Sanches acompanhou a 16ª e última audiência da Justiça boliviana na última quinta-feira (5), na qual foi mais uma vez adiado o desfecho do caso de Silva. Nova sessão foi marcada para o próximo dia 17.
"Não tenho dúvida que são dois brasileiros [ex-colegas de Silva, em uma disputa comercial] que estão exercendo pressão econômica sobre os juízes para tomar dinheiro de Silva. Já fiz minha manifestação por escrito junto ao Judiciário para que ele seja solto imediatamente".
Em Brasília, o chefe do Departamento de Assistência a Brasileiros do Itamaraty, conselheiro Aloisio Gomide Filho, disse Silva está recebendo “toda assistência”. “Mas não podemos interferir nas decisões da Justiça boliviana”, afirmou o conselheiro.
Já o embaixador boliviano em Brasília, Jerjes Justiniano, não quis comentar as acusações. Por meio de sua assessoria, informou apenas que o caso compete ao Judiciário do seu país.
Apelos pelo Skype
Internado na clínica São Miguel desde junho, Silva conseguiu um smartphone e pelo Skype dispara pedidos de socorro a amigos e parentes em Blumenau (SC), de onde é natural.
“Me tirem daqui porque eu não aguento mais ser acusado de um delito que não cometi, em que não existe sequer uma prova que possa me manter na cadeia”.
O médico boliviano Fernando Urquizo disse que "o estresse cobra um preço da saúde dele". Conforme Urquizo, Silva apresenta graves problemas intestinais, de hipertensão e de depressão.
Na primeira tentativa de suicídio, em julho, tentou sufocar-se com toalhas, sendo salvo pela mulher. Na outra, tomando remédios que "estavam na minha gaveta", que não soube explicar quais eram. Eles não fizeram o efeito desejado.
Em Blumenau, a sobrinha Daiane Frafe disse que "a família está convencida que o processo o deixou desequilibrado".
Outros incidentes
No início de agosto, foram soltos os últimos dos 12 torcedores brasileiros que haviam sido presos por quatro meses, acusados de envolvimento na morte de um adolescente boliviano em uma partida de futebol entre Corinthians e San José em Oruro, na Bolívia.

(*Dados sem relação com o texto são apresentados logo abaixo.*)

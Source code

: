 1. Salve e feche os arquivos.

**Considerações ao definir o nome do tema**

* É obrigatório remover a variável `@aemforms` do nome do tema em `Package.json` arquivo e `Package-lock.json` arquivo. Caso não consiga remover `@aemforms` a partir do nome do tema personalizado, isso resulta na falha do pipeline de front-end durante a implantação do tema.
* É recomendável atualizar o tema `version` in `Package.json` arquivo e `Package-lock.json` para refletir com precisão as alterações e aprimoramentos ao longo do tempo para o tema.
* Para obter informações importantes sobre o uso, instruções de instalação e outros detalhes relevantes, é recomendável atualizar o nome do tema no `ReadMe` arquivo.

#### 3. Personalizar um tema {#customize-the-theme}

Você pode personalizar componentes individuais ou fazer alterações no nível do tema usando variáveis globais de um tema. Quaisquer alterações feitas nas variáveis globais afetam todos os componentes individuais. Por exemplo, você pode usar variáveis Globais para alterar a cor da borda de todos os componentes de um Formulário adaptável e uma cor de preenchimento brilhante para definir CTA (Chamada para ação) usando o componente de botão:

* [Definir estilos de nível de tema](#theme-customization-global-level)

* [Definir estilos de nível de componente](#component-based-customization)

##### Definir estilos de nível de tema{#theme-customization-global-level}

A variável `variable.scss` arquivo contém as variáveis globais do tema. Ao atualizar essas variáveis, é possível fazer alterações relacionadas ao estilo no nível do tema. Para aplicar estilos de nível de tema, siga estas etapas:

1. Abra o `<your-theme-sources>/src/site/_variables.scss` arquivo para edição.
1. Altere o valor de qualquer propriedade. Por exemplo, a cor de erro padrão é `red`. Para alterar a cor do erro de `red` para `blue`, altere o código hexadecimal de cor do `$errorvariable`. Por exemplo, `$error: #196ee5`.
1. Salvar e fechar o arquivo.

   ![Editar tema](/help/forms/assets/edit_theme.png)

Também no mês passado, o diplomata brasileiro Eduardo Saboia ajudou o senador boliviano Roger Pinto Molina a fugir para o Brasil, alegando questões humanitárias e de saúde.
Opositor do governo do presidente Evo Morales e acusado de corrupção, Pinto estava desde maio de 2012 asilado na Embaixada brasileira em la Paz. O caso acabou provocando a queda do ex-chanceler brasileiro, Antonio Patriota.